Além dos imigrantes especializados, como os imigrantes “Tsuji”, os imigrantes “Matsubara”, os imigrantes sericicultores e os Jovens de Cotia, havia os casos de imigrantes espontâneos, às vezes indicados por carta de chamamento, que eram incluídos na quota de 2.849 imigrantes/ano prevista na lei de quotas para imigrantes estrangeiros, de 1934 (a “Lei dos 2%”). Os imigrantes por carta de chamamento caíam sob a responsabilidade de um intermediário e a sua entrada no país passou a ser regulada a partir de setembro de 1948, com o estabelecimento da Missão Brasileira no Japão. Dos 46.301 imigrantes japoneses entrados no país entre 1952 a 1965, 22.217 eram imigrantes por carta de chamamento. Especula-se que não eram poucos aqueles que vinham com o compromisso de trabalhar na agricultura e empregavam-se em outras atividades na cidade de São Paulo.

“Imigrantes velhos” e “imigrantes novos”.

Com base no tempo de permanência no país, os imigrantes que já estavam radicados aqui há mais tempo passaram a chamar aqueles que haviam chegado há pouco tempo de “imigrantes novos”. Quando o assunto era o modo de pensar, havia uma grande lacuna entre os que deixaram o Japão do pré-Guerra e vieram viver no Brasil e os que emigraram durante o período pós-Guerra. Era diferente o modo que os “imigrantes velhos” tinham de ver o mundo, tendo alcançado o sucesso econômico e acumulado uma certa quantidade de bens, daquele que os recém-chegados “imigrantes novos”, que haviam emprestado até o dinheiro da passagem, tinham de entender as coisas. Em conseqüência disso, surgiram dentro da colônia nipo-brasileira uma série de atritos envolvendo os “velhos” e os “novos” imigrantes.

Além disso, havia também o problema dos salários. O período de trabalho imposto aos “novos imigrantes” sob o comando dos “velhos” era longo e os salários eram tão baixos quanto possível. Os “velhos imigrantes” achavam natural que os “novos”, por serem inexperientes, recebessem salários menores e que isso devia ser encarado com paciência, mas os “novos imigrantes” demonstravam insatisfação.
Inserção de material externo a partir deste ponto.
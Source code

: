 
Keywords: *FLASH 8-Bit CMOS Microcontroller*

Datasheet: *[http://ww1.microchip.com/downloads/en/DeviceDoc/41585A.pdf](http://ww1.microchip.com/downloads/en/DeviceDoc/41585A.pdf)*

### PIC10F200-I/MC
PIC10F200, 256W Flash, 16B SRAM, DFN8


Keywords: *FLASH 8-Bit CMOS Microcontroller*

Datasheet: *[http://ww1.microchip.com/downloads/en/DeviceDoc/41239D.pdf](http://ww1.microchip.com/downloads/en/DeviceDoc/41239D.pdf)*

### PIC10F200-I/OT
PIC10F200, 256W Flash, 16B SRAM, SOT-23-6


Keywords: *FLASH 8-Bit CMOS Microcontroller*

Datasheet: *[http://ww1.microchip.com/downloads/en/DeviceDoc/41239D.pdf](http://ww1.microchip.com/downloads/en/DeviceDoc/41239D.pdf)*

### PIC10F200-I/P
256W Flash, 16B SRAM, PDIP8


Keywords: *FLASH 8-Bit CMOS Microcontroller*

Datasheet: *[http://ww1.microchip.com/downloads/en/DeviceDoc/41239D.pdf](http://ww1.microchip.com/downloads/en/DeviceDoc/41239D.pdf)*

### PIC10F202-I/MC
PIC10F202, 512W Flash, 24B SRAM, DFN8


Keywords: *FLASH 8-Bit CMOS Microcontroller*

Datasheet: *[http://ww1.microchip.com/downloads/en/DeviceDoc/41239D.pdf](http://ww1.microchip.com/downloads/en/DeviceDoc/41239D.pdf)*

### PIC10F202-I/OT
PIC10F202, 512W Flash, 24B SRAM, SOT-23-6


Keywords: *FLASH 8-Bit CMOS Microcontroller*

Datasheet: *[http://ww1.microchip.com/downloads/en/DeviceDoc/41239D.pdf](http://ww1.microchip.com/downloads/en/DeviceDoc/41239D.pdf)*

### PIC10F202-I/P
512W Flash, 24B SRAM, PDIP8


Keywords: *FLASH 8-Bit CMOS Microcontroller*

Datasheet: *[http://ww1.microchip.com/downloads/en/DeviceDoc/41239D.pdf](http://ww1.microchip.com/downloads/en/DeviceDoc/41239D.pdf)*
Entre o fim de agosto e o mês de setembro de 1954, esteve no Brasil o crítico Sōichi Ōya, que descreveu a posição dos “velhos imigrantes” em relação aos “novos” da seguinte maneira: “tendo chegado ao lugar que hoje ocupam depois de suportar durante longo tempo condições adversas, os ‘velhos imigrantes’ acreditam que é necessário submeter os ‘novos imigrantes’ às mesmas condições” (comportamento que o crítico chamava “o complexo do sub-oficial”).